It is also unknown if the PLA missile systems could survive electronic,
cyber and physical attacks on launch facilities, guidance systems and
command-and-control centers. Military analysts point out that there is
still some doubt about whether China has mastered the know-how that
would allow a "carrier killer" ballistic missile to detect, track and
hit a moving target far from the Chinese coast.

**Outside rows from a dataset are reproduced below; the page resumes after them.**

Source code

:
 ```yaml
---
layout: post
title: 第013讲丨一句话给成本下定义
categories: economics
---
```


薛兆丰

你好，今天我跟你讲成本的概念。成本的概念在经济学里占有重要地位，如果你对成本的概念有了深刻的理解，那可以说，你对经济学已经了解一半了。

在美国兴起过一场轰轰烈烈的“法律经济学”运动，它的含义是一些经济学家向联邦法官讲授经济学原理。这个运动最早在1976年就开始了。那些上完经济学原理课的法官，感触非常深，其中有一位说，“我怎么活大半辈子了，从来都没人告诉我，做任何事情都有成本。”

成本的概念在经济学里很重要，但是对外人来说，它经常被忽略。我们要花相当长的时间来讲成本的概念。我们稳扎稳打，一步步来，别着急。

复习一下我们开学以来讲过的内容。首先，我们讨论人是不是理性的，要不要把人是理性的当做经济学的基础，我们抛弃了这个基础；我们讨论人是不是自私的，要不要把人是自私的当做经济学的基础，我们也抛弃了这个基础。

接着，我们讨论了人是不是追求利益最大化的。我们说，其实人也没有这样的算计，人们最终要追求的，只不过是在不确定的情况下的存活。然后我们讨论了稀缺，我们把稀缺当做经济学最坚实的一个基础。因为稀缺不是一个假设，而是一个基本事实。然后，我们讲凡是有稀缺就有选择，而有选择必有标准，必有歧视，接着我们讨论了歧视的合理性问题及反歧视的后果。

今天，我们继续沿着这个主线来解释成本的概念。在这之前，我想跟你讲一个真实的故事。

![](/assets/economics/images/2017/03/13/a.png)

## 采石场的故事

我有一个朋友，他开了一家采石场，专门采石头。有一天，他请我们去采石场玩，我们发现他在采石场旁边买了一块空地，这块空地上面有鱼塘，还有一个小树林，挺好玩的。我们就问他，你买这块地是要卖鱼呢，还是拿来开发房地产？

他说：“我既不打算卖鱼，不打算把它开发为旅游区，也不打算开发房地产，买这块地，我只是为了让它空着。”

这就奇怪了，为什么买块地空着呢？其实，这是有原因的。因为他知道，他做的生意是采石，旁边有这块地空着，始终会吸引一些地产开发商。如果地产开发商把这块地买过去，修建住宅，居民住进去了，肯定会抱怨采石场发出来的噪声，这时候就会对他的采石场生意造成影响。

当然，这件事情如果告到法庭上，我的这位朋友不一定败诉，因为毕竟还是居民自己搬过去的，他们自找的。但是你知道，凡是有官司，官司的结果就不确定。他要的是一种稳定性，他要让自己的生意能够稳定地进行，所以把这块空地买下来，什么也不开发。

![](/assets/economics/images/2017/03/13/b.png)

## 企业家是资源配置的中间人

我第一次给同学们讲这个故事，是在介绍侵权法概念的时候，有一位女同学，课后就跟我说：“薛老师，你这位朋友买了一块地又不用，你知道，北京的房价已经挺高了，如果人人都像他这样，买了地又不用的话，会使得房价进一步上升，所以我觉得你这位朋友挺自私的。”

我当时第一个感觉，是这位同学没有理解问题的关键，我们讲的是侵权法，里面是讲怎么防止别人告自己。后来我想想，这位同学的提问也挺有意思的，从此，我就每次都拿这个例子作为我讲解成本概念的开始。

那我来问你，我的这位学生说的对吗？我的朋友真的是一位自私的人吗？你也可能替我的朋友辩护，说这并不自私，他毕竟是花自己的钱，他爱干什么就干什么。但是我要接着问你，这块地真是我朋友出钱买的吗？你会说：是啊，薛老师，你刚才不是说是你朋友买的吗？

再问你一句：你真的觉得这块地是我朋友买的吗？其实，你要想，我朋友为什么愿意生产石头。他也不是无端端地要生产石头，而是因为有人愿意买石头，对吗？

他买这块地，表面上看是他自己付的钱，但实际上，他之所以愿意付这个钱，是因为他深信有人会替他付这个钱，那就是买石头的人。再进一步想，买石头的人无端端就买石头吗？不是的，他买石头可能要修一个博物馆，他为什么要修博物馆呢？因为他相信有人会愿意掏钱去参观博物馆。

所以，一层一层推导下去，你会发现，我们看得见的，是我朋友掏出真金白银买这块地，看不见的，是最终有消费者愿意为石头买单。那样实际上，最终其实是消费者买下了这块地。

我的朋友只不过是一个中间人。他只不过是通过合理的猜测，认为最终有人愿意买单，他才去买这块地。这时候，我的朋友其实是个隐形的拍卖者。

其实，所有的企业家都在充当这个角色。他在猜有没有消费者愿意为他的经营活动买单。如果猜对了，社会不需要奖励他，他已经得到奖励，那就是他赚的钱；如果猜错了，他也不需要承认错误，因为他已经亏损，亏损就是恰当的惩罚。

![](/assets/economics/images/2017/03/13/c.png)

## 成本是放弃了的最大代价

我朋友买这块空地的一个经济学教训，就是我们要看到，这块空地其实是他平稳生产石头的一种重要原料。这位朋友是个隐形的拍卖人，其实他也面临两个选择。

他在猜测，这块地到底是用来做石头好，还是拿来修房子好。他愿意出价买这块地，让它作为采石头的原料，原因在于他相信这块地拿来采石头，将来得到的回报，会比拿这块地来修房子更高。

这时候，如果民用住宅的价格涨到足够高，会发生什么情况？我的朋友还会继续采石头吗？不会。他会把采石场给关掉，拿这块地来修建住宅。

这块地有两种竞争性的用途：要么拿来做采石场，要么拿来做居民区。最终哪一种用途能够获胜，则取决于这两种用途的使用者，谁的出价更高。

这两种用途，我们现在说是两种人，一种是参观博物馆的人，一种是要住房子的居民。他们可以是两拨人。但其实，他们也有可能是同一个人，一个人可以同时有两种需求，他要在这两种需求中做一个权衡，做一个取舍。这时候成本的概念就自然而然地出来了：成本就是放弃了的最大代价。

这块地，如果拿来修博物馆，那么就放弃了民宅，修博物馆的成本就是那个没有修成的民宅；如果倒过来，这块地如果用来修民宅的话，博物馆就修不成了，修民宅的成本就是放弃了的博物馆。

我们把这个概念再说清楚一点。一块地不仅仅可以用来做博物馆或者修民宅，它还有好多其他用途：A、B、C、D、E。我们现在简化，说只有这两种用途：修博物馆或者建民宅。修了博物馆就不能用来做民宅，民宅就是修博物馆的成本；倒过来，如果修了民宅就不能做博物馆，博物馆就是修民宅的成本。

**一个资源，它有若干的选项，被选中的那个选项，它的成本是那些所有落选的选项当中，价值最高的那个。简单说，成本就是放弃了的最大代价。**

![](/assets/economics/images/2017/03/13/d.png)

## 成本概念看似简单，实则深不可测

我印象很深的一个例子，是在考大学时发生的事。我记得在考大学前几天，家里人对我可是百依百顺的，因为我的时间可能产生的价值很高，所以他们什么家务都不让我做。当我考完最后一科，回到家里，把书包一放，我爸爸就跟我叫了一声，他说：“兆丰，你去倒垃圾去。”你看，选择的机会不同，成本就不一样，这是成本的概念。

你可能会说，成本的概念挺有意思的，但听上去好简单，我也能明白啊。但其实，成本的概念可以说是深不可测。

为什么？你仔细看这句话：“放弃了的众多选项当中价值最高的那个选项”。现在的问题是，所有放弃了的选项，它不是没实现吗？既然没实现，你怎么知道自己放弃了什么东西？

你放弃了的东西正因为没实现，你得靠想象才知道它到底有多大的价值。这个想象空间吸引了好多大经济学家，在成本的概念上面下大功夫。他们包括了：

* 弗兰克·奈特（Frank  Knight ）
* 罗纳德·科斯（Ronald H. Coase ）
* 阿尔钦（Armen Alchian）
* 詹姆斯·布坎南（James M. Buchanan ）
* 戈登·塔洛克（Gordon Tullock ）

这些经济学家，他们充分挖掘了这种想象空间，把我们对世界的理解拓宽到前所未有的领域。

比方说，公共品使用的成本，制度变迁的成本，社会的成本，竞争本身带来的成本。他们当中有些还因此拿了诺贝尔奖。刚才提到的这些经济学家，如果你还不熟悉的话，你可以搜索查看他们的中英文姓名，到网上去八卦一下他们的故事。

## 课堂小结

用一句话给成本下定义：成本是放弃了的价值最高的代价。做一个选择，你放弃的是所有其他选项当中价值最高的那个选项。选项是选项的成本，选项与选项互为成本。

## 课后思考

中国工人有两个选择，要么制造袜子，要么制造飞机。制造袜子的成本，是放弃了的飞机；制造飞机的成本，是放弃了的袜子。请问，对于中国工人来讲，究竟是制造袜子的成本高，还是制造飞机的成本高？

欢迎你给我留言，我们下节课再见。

U.S. military commanders and PLA watchers also acknowledge that there
could be elements of subterfuge involved in the publicity about Chinese
missiles. Deception is traditionally a key element of Chinese military
strategy. The PLA is well aware that America and other potential rivals
would be closely monitoring their test sites, according to satellite
imagery specialists.
Some retired PLA officers who spoke to Reuters played down the
capability of China's missiles.
"U.S. missiles are superior to ours in terms of quality and quantity,"
the former PLA colonel told Reuters, speaking on condition of anonymity
to discuss a sensitive topic with the foreign media. "If we were truly
more advanced than the United States," said a Chinese military analyst,
"we would have liberated Taiwan."
Still, current and former U.S. military officials say they are convinced
from close monitoring of China's numerous test firings that PLA missiles
are a genuine threat.
THE RANGE WAR
What makes Chinese missiles so dangerous for the United States and its
Asian allies is that the PLA is winning the "range war," according to
Robert Haddick, a former U.S. Marine Corps officer and now a visiting
senior fellow at the Mitchell Institute for Aerospace Studies based in
Arlington, Virginia. While the United States was taking what Haddick
describes as a "long holiday" from missile development in the aftermath
of the Cold War, China was shooting for distance, developing missiles
that can fly further than those in the armories of the United States and
its Asian allies.
The Pentagon has begun to publicly acknowledge that in missiles, at
least, China has the upper hand. "We are at a disadvantage with regard
to China today in the sense that China has ground-based ballistic
missiles that threaten our basing in the Western Pacific and our ships,"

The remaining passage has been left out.